WHAT TO WORK ON —
Search the data for the string "lengths" and copy each line where it turns up.

SOURCE MATERIAL —
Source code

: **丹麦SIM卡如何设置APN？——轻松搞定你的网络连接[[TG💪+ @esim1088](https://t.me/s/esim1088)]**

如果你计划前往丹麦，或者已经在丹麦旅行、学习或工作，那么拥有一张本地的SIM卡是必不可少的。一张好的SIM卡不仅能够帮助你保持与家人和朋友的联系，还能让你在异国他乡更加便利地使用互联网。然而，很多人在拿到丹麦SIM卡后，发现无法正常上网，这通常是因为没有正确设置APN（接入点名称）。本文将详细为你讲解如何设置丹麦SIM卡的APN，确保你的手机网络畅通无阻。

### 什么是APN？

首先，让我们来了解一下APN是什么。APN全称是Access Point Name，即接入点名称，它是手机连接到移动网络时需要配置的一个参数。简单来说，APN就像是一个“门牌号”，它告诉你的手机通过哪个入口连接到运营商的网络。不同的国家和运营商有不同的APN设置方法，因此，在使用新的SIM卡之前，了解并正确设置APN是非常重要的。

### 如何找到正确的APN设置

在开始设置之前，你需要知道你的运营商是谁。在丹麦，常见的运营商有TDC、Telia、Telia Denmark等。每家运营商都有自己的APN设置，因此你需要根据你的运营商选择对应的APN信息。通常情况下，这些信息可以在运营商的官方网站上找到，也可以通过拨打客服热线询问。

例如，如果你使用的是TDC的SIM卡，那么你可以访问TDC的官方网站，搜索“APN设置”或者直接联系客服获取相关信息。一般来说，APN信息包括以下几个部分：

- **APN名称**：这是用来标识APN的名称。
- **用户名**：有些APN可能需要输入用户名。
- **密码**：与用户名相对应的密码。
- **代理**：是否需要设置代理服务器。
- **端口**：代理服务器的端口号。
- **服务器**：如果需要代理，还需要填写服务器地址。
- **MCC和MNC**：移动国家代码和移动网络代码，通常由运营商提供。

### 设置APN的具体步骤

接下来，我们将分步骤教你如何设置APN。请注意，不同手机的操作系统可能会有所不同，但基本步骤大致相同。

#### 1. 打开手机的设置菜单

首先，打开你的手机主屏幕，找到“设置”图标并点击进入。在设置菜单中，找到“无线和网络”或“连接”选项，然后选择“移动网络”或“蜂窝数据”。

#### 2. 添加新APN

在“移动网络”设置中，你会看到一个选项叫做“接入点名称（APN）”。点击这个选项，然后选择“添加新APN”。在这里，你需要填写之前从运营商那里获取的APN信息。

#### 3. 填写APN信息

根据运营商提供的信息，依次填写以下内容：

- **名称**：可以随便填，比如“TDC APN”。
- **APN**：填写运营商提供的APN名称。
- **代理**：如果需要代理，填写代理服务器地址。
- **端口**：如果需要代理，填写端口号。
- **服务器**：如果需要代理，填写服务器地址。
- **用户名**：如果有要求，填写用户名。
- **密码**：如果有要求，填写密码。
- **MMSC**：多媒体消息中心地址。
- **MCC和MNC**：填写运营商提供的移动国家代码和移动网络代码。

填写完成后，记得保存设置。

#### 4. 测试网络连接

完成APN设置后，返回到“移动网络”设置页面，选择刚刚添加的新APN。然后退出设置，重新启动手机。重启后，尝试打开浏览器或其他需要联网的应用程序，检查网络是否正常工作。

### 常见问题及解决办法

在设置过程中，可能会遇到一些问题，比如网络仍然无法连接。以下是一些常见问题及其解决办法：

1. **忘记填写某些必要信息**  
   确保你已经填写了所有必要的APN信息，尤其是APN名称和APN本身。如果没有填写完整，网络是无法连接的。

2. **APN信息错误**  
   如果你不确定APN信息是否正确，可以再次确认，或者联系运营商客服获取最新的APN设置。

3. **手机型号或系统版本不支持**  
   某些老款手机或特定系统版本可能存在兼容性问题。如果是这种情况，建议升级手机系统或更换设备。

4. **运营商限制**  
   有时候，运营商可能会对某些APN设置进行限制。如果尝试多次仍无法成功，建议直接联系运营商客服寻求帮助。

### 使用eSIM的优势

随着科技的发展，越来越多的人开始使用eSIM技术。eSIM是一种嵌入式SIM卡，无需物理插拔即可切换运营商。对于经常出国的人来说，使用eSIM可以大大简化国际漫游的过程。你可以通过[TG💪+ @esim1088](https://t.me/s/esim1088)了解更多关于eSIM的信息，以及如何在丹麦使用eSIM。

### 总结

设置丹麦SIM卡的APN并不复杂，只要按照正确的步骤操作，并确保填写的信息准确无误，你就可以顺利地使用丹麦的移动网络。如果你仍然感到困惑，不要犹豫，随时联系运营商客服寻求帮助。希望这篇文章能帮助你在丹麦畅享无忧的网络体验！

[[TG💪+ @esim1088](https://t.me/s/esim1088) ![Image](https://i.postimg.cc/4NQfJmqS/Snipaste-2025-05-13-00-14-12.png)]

==

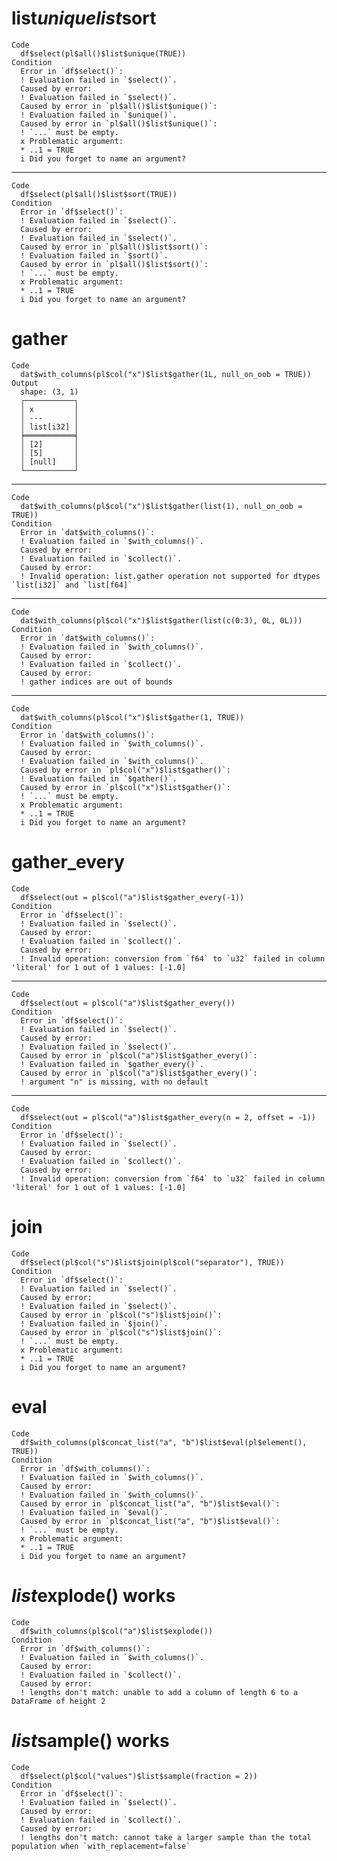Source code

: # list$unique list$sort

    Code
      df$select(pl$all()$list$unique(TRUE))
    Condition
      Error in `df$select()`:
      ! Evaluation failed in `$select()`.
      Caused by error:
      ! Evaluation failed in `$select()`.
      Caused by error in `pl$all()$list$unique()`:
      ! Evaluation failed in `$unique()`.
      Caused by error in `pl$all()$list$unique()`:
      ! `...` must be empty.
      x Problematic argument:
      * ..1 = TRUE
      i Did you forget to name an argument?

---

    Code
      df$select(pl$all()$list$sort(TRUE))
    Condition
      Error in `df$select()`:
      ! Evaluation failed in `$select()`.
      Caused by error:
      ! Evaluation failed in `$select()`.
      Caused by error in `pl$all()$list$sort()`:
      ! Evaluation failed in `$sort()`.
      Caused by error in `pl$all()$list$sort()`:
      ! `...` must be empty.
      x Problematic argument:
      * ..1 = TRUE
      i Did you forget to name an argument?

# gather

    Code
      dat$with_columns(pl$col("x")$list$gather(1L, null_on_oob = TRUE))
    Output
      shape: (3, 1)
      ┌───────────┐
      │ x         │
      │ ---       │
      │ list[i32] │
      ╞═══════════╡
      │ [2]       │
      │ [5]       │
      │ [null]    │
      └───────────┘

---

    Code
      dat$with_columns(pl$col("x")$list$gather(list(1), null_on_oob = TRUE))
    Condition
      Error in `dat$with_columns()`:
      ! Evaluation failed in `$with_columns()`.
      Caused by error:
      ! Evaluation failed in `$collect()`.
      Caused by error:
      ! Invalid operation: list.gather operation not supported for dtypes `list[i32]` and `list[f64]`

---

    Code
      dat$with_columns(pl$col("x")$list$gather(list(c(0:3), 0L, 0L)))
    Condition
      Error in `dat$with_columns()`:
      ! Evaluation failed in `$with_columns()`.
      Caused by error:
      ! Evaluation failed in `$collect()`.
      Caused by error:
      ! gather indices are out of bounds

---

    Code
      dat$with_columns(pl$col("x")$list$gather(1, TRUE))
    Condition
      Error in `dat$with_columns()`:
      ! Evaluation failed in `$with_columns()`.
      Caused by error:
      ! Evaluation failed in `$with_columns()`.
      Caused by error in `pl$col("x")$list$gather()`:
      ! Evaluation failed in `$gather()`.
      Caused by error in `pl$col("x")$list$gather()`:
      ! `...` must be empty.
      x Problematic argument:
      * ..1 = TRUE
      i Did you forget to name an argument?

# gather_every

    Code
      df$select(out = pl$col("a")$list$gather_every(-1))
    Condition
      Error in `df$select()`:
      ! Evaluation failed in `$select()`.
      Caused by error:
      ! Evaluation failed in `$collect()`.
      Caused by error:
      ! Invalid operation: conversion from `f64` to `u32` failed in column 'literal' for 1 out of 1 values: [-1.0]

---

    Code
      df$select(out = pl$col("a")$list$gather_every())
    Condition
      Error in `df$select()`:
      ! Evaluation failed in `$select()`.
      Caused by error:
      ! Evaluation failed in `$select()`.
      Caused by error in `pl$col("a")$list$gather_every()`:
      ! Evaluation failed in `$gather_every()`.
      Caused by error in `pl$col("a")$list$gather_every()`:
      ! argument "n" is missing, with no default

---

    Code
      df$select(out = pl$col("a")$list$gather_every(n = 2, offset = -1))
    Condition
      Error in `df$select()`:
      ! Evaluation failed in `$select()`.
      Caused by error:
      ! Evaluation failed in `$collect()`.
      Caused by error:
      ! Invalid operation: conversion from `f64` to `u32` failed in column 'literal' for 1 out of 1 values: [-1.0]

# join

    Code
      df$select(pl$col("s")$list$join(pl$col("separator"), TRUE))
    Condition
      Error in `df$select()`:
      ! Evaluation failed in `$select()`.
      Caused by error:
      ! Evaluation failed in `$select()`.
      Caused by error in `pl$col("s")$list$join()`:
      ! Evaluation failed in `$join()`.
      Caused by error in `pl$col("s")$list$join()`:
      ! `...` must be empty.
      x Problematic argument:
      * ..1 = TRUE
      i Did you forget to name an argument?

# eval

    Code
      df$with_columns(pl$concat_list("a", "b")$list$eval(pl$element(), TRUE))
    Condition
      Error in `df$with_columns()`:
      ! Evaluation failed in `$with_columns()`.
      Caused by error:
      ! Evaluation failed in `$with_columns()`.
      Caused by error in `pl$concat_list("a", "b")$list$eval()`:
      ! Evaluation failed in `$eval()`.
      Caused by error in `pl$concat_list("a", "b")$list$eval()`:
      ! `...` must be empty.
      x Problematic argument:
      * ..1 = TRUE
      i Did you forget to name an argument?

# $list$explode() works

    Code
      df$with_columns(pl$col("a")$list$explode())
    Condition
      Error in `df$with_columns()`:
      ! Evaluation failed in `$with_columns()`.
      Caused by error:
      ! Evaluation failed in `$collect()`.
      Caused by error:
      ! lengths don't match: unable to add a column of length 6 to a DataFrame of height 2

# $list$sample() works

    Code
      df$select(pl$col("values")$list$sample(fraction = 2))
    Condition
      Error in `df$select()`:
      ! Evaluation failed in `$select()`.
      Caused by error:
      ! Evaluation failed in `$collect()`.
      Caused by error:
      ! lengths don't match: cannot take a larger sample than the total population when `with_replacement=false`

SOLUTION —
      ! lengths don't match: unable to add a column of length 6 to a DataFrame of height 2
      ! lengths don't match: cannot take a larger sample than the total population when `with_replacement=false`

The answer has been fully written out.